Lament, Confession, and a Song to the Future

By Allyson Sawtell

Lament, Confession, and a Song to the Future

 

“Ok [Okjökull] is the first Icelandic glacier to lose its status as a glacier. In the next 200 years all our glaciers are expected to follow the same path. This monument is to acknowledge that we know what is happening and what needs to be done.

Only you know if we did it.”

   Ágúst 2019

   415ppm CO2

   (“A Letter to the Future,” written by Andri Snaer Magnason, on a plaque placed as a memorial on the mountain)

 

How does confession embrace all of creation?

Words are so small

Ice so thin it will not move 

Tears melting unshed

We want to avoid this pain if at all possible, but it needs to soak into the parched earth,

into the thin layers of cold and despair because it cannot be turned away. 

Like a glacier slowly advancing, the future crawls out in front of us 

but wait, 

   the glacier is retreating, the future is shrinking 

       we’re skating on thin ice.

We want to avoid this pain if at all possible, but it needs to soak into the parched earth, into the thin layers of cold and despair because it will not be turned away.

 

O God of snow and ice, of rain and ocean, of tears and barren ground,

    we face the rising oceans and the melting ice with fear, grief, anger,

      helplessness.

We seek the comfort of denial and business-as-usual,

    and we know none of that is really the answer.

So we confess, together.

We confess that the workings of our institutions and systems,

   the use of our own power,

      the choices we make,

         the actions we do—or do not—take

all too often lead to the devastation of all you love.

It is on our hands.

O God of hope and healing,

     Words are not enough.

     Thoughts and prayers are not enough.

We need to change as a country, as a species

    and that terrifies us because we do not know what that looks like or 

      how to do it.

So we watch the glaciers disappear, and feel sad or scared or powerless.

And the future waits for us and seems to shrink 

   with each flawed system

      each misuse of power

        each choice

           each action or inaction

that gives us a way out, a sense of comfort, a denial of desperate urgency.

And the future waits for us. 

And we try not to hear its cries.

O God of all history,

   we no longer live in “interesting times,” in crisis times.

We live now in times of dire emergency.

O God of all time, it’s running out.

Get us moving.

Where leaders fail, help us lead in whatever way we can, with the strengths and gifts you have given us and others have called out from us.

Move your Church to the frontlines of this emergency,

  To proclaim and embody hope

    To proclaim and embody new definitions of what it means to be a people of progress and promise

       To proclaim and embody a new creation.

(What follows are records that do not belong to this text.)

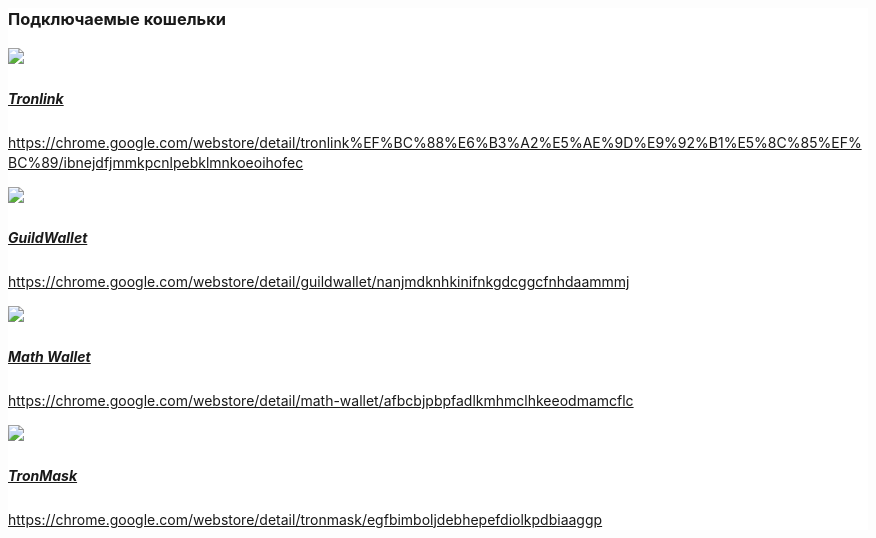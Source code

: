 ### Подключаемые кошельки


<main class="tp-main">

<a class="tp-custom" href="https://chrome.google.com/webstore/detail/tronlink%EF%BC%88%E6%B3%A2%E5%AE%9D%E9%92%B1%E5%8C%85%EF%BC%89/ibnejdfjmmkpcnlpebklmnkoeoihofec" target="_blank">
    <img class="tp-logo" src="https://tp-statics.tokenpocket.pro/logo/Tronlink.png"/>
    <div class="tp-content">
        <h5>Tronlink</h5>
        <p>https://chrome.google.com/webstore/detail/tronlink%EF%BC%88%E6%B3%A2%E5%AE%9D%E9%92%B1%E5%8C%85%EF%BC%89/ibnejdfjmmkpcnlpebklmnkoeoihofec</p>
    </div>
</a>


<a class="tp-custom" href="https://chrome.google.com/webstore/detail/guildwallet/nanjmdknhkinifnkgdcggcfnhdaammmj" target="_blank">
    <img class="tp-logo" src="https://tp-upload.cdn.bcebos.com/banner/tokenpocket-1597391720047.png"/>
    <div class="tp-content">
        <h5>GuildWallet</h5>
        <p>https://chrome.google.com/webstore/detail/guildwallet/nanjmdknhkinifnkgdcggcfnhdaammmj</p>
    </div>
</a>
</main>

<main class="tp-main">

<a class="tp-custom" href="https://chrome.google.com/webstore/detail/math-wallet/afbcbjpbpfadlkmhmclhkeeodmamcflc" target="_blank">
    <img class="tp-logo" src="https://tp-statics.tokenpocket.pro/logo/MathWallet.png"/>
    <div class="tp-content">
        <h5>Math Wallet</h5>
        <p>https://chrome.google.com/webstore/detail/math-wallet/afbcbjpbpfadlkmhmclhkeeodmamcflc
</p>
    </div>
</a>


<a class="tp-custom" href="https://chrome.google.com/webstore/detail/tronmask/egfbimboljdebhepefdiolkpdbiaaggp" target="_blank">
    <img class="tp-logo" src="https://tp-upload.cdn.bcebos.com/banner/tokenpocket-1597391805093.png"/>
    <div class="tp-content">
        <h5>TronMask</h5>
        <p>https://chrome.google.com/webstore/detail/tronmask/egfbimboljdebhepefdiolkpdbiaaggp</p>
    </div>
</a>

</main>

In the sure and certain knowledge of your all-encompassing love, we confess here and now to the damage we have caused Creation. 

With great fear and trembling, we take the steps to proclaim and embody what needs to be done —now—for the healing of your world and our home.

And we promise.

  We promise we will dare to celebrate and love in the midst of all of this.

And we will sing to the future of ice and oceans, earth and sky, healing and peace, which our children’s children will see, 

   because we promise to do the work that it will take. Somehow. Some way. 

With you, O God, and your community of life.